Research

2019 Key Trends in European Hedge Funds

Introduction

The Eurekahedge European Hedge Fund Index was up 5.16% as of October 2019 year-to-date, supported by positive geopolitical developments surrounding Brexit and accommodative ECB policies. The region’s underlying equity market, as represented by the MSCI AC Europe IMI gained 15.79% over the same period. The slowing economic growth in the region remained as the central bank’s primary concern, particularly after Germany’s gross domestic product contracted in Q2 2019, raising concerns over a recession. In response, the ECB enacted a deposit rate cut and restarted their asset purchase programmes in September, which boosted the equity market in the region.
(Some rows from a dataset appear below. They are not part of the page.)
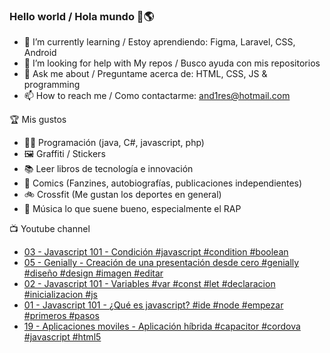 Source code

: ### Hello world / Hola mundo 👋🌎

<!--
**xaca/xaca** is a ✨ _special_ ✨ repository because its `README.md` (this file) appears on your GitHub profile.

Here are some ideas to get you started:
-->

- 🌱 I’m currently learning / Estoy aprendiendo: Figma, Laravel, CSS, Android
- 🤔 I’m looking for help with My repos / Busco ayuda con mis repositorios
- 💬 Ask me about / Preguntame acerca de: HTML, CSS, JS & programming 
- 📫 How to reach me / Como contactarme: and1res@hotmail.com

🏆 Mis gustos
- 👨‍💻 Programación (java, C#, javascript, php)
- 🖼️ Graffiti / Stickers
- 📚 Leer libros de tecnología e innovación
- 💢 Comics (Fanzines, autobiografías, publicaciones independientes)
- 🚲 Crossfit (Me gustan los deportes en general)
- 🎤 Música lo que suene bueno, especialmente el RAP
<!--
📝 Frases
- "I only smile in the dark, I only smile when it's complicated" Raybiez
- "De lo que ves créete la mitad de lo que no ves no te creas nada" Kase O
-->
📺 Youtube channel
<!-- BLOG-POST-LIST:START -->
- [03 - Javascript 101 - Condición #javascript #condition #boolean](https://www.youtube.com/watch?v=6LHv17m6cvk)
- [05 - Genially - Creación de una presentación desde cero #genially #diseño #design #imagen #editar](https://www.youtube.com/watch?v=SAF5vYCQeTc)
- [02 - Javascript 101 - Variables #var #const #let #declaracion #inicializacion #js](https://www.youtube.com/watch?v=cQscAQjovFg)
- [01 - Javascript 101 - ¿Qué es javascript? #ide #node #empezar #primeros #pasos](https://www.youtube.com/watch?v=bF5CTKPd8To)
- [19 - Aplicaciones moviles - Aplicación híbrida #capacitor #cordova #javascript #html5](https://www.youtube.com/watch?v=hdVpAxR4d_I)
<!-- BLOG-POST-LIST:END -->

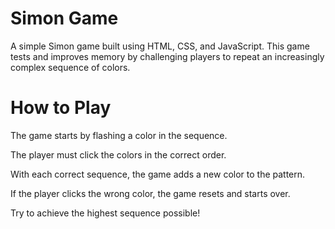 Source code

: # Simon Game

A simple Simon game built using HTML, CSS, and JavaScript. This game tests and improves memory by challenging players to repeat an increasingly complex sequence of colors.

# How to Play

The game starts by flashing a color in the sequence.

The player must click the colors in the correct order.

With each correct sequence, the game adds a new color to the pattern.

If the player clicks the wrong color, the game resets and starts over.

Try to achieve the highest sequence possible!
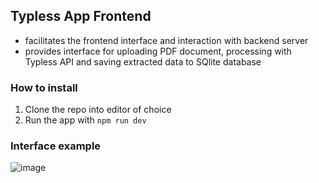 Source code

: ## Typless App Frontend
- facilitates the frontend interface and interaction with backend server
- provides interface for uploading PDF document, processing with Typless API and saving extracted data to SQlite database

### How to install
1. Clone the repo into editor of choice
2. Run the app with `npm run dev`

### Interface example
![image](https://github.com/user-attachments/assets/a6d48a5f-0ce0-4321-a36c-b82c2bf26570)
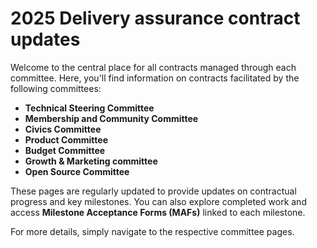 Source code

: # 2025 Delivery assurance contract updates

Welcome to the central place for all contracts managed through each committee. Here, you'll find information on contracts facilitated by the following committees:

* **Technical Steering Committee**
* **Membership and Community Committee**
* **Civics Committee**
* **Product Committee**
* **Budget Committee**
* **Growth & Marketing committee**
* **Open Source Committee**

These pages are regularly updated to provide updates on contractual progress and key milestones. You can also explore completed work and access **Milestone Acceptance Forms (MAFs)** linked to each milestone.

For more details, simply navigate to the respective committee pages.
The DAX and CAC40 were up 21.86% and 21.12% respectively since the start of the year. The UK market was spooked by PM Boris Johnson’s firm stance towards no-deal Brexit and decision to prorogue the parliament in August, resulting in a 5.00% decline of the FTSE100 over the month. However, the situation has reversed as the PM reached an agreement with EU leaders, which prompted the latter to grant a third deadline extension for Brexit.
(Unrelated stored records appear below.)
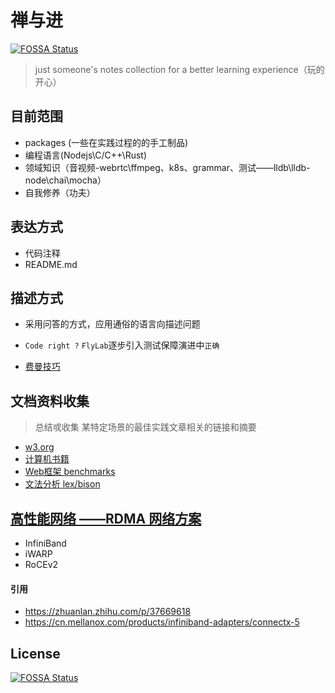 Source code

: # 禅与进
[![FOSSA Status](https://app.fossa.io/api/projects/git%2Bgithub.com%2FTalbot3%2FFlyLab.svg?type=shield)](https://app.fossa.io/projects/git%2Bgithub.com%2FTalbot3%2FFlyLab?ref=badge_shield)


> just someone's notes collection for a better learning experience（玩的开心）

## 目前范围
- packages (一些在实践过程的的手工制品)
- 编程语言(Nodejs\C/C++\Rust)
- 领域知识（音视频-webrtc\ffmpeg、k8s、grammar、测试——lldb\lldb-node\chai\mocha）
- 自我修养（功夫）

## 表达方式

- 代码注释
- README.md

## 描述方式

- 采用问答的方式，应用通俗的语言向描述问题

- `Code right ?` `FlyLab`逐步引入测试保障演进中`正确`

- [费曼技巧](https://wiki.mbalib.com/wiki/%E8%B4%B9%E6%9B%BC%E5%AD%A6%E4%B9%A0%E6%B3%95)

## 文档资料收集

> 总结戓收集 某特定场景的最佳实践文章相关的链接和摘要

- [w3.org](https://www.w3.org/)
- [计算机书籍](http://bestcbooks.com/categories/c/)
- [Web框架 benchmarks](https://www.techempower.com/benchmarks/#section=data-r17&hw=ph&test=update)
- [文法分析 lex/bison](https://www.gnu.org/software/bison/manual/bison.pdf)

## [高性能网络 ——RDMA 网络方案](https://www.infoq.cn/article/kGUCyP5S8m7HECL6QIeL)

- InfiniBand
- iWARP
- RoCEv2

#### 引用

- https://zhuanlan.zhihu.com/p/37669618
- https://cn.mellanox.com/products/infiniband-adapters/connectx-5

## License
[![FOSSA Status](https://app.fossa.io/api/projects/git%2Bgithub.com%2FTalbot3%2FFlyLab.svg?type=large)](https://app.fossa.io/projects/git%2Bgithub.com%2FTalbot3%2FFlyLab?ref=badge_large)

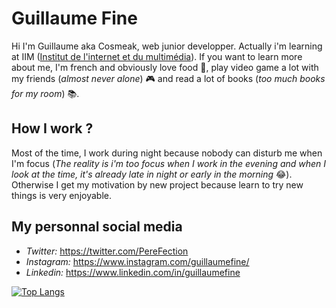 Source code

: ﻿# Guillaume Fine

Hi I'm Guillaume aka Cosmeak, web junior developper. Actually i'm learning at IIM ([Institut de l'internet et du multimédia](https://www.iim.fr/)).
If you want to learn more about me, I'm french and obviously love food 🥐, play video game a lot with my friends (*almost never alone*) 🎮 and read a lot of books (*too much books for my room*) 📚.


## How I work ?
Most of the time, I work during night because nobody can disturb me when I'm focus (*The reality is i'm too focus when I work in the evening and when I look at the time, it's already late in night or early in the morning* 😂). Otherwise I get my motivation by new project because learn to try new things is very enjoyable.

## My personnal social media
* *Twitter:* <https://twitter.com/PereFection>
* *Instagram:* <https://www.instagram.com/guillaumefine/>
* *Linkedin:* <https://www.linkedin.com/in/guillaumefine>

[![Top Langs](https://github-readme-stats.vercel.app/api/top-langs/?username=cosmeak&layout=compact)](https://github.com/cosmeak/github-readme-stats)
The European hedge fund industry assets under management (AUM) stood at US$462.7 billion as of October 2019, down US$37.2 billion from the end of 2018 figure, mostly attributed to investor redemptions, following the trend from last year. European hedge fund managers have recorded investor outflows of US$13.4 billion last year, as the various political and economic concerns plagued the region’s hedge fund industry outlook. On the other hand, fund population within the region grew slightly since the end of 2018, in spite of the challenges posed by expensive regulatory compliance processes and competition from other alternative investment vehicles. As of October 2019, the European hedge fund industry population stood at 3,781 hedge funds, up from 3,715 by the end of 2018.

Figure 1: Industry growth in recent years

The European hedge fund industry assets grew at an impressive rate during the period preceding the global financial crisis in 2008. By the end of 2007, industry AUM stood at US$464.3 billion following seven consecutive years of double-digit annual growth since the end of 2000. The performance-driven losses and investor redemptions during the financial crisis decimated the European hedge fund industry assets, and it wasn’t until 2014 that the industry AUM recovered to levels seen before the 2008 crisis due to the economic slowdown inflicted by the European debt crisis which escalated in 2011.